→ The task:
Send back exactly the lines from the opening line of the records below through the one with "### Integration Opportunities".

→ Source material:

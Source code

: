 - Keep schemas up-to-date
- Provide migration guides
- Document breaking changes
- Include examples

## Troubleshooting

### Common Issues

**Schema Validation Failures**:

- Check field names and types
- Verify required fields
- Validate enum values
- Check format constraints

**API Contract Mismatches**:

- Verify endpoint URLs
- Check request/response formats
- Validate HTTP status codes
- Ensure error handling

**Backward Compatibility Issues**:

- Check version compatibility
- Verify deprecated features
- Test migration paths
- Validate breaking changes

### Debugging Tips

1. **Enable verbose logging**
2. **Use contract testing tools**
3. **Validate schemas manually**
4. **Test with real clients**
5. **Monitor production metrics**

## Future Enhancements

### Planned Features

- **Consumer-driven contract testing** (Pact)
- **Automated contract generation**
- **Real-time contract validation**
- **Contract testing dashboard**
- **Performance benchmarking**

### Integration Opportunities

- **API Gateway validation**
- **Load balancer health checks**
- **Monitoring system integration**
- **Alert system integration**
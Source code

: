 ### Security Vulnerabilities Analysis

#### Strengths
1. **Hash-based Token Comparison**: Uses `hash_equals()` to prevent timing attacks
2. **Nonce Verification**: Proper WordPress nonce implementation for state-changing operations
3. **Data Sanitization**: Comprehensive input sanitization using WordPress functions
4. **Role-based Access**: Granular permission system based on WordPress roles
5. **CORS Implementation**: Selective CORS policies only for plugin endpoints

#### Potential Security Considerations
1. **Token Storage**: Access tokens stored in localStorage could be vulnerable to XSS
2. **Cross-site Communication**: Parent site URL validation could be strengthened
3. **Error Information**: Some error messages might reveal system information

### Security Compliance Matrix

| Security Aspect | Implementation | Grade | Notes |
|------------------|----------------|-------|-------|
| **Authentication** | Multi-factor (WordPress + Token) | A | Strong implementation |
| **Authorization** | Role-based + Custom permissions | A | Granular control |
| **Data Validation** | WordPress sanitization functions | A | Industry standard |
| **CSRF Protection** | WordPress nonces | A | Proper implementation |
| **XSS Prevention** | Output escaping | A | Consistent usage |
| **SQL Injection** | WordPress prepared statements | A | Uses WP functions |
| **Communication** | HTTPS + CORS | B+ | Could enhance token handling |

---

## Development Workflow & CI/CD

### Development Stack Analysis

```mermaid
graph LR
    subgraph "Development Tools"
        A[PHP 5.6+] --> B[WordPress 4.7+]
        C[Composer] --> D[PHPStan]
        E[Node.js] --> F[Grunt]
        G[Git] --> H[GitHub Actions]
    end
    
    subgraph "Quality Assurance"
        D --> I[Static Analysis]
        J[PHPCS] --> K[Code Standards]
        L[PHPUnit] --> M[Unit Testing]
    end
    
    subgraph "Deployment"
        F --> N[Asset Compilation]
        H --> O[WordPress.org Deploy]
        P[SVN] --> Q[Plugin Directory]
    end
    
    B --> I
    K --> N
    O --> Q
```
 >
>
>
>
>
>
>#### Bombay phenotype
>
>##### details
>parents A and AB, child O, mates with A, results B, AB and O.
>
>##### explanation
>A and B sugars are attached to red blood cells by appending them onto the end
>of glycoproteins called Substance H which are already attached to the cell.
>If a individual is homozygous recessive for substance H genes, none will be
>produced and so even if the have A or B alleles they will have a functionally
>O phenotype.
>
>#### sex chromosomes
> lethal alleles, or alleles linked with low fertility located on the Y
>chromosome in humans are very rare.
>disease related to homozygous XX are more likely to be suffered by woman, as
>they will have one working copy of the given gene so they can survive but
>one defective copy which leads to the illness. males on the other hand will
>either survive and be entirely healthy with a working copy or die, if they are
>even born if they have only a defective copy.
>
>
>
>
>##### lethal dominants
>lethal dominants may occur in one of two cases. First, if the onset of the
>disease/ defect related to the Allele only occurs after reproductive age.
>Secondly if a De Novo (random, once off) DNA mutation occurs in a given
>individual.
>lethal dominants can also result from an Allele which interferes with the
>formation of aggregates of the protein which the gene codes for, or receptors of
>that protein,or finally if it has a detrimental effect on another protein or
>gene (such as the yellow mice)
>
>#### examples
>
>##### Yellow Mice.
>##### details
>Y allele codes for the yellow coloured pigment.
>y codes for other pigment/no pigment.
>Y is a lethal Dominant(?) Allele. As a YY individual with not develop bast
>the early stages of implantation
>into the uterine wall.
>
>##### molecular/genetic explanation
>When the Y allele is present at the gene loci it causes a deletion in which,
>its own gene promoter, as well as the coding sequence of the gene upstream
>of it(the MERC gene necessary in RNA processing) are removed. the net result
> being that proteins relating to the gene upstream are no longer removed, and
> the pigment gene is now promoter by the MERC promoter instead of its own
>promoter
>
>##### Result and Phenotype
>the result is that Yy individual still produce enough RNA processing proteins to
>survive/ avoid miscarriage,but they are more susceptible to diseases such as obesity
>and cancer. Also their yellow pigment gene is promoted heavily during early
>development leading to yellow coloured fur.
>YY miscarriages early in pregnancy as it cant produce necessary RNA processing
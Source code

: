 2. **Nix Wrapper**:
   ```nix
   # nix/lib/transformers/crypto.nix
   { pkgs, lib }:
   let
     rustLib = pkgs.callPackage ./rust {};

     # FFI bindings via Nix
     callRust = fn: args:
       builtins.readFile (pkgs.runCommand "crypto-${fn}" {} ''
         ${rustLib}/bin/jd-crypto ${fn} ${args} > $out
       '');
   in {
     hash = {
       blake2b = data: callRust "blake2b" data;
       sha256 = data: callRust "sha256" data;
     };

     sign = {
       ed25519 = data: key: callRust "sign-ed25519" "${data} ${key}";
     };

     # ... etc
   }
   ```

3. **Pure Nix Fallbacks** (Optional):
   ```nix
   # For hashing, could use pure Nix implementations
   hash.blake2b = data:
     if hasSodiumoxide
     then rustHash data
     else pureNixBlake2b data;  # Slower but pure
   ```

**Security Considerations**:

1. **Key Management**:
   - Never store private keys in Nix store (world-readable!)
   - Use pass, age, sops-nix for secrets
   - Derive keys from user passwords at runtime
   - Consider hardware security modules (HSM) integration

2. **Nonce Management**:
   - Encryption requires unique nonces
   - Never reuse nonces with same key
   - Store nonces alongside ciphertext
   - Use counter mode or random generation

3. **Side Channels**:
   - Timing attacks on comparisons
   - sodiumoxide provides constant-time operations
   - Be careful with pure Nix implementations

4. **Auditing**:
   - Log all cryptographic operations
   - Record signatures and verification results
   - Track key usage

→ Completed exercise:
Source code

: - Keep schemas up-to-date
- Provide migration guides
- Document breaking changes
- Include examples

## Troubleshooting

### Common Issues

**Schema Validation Failures**:

- Check field names and types
- Verify required fields
- Validate enum values
- Check format constraints

**API Contract Mismatches**:

- Verify endpoint URLs
- Check request/response formats
- Validate HTTP status codes
- Ensure error handling

**Backward Compatibility Issues**:

- Check version compatibility
- Verify deprecated features
- Test migration paths
- Validate breaking changes

### Debugging Tips

1. **Enable verbose logging**
2. **Use contract testing tools**
3. **Validate schemas manually**
4. **Test with real clients**
5. **Monitor production metrics**

## Future Enhancements

### Planned Features

- **Consumer-driven contract testing** (Pact)
- **Automated contract generation**
- **Real-time contract validation**
- **Contract testing dashboard**
- **Performance benchmarking**

### Integration Opportunities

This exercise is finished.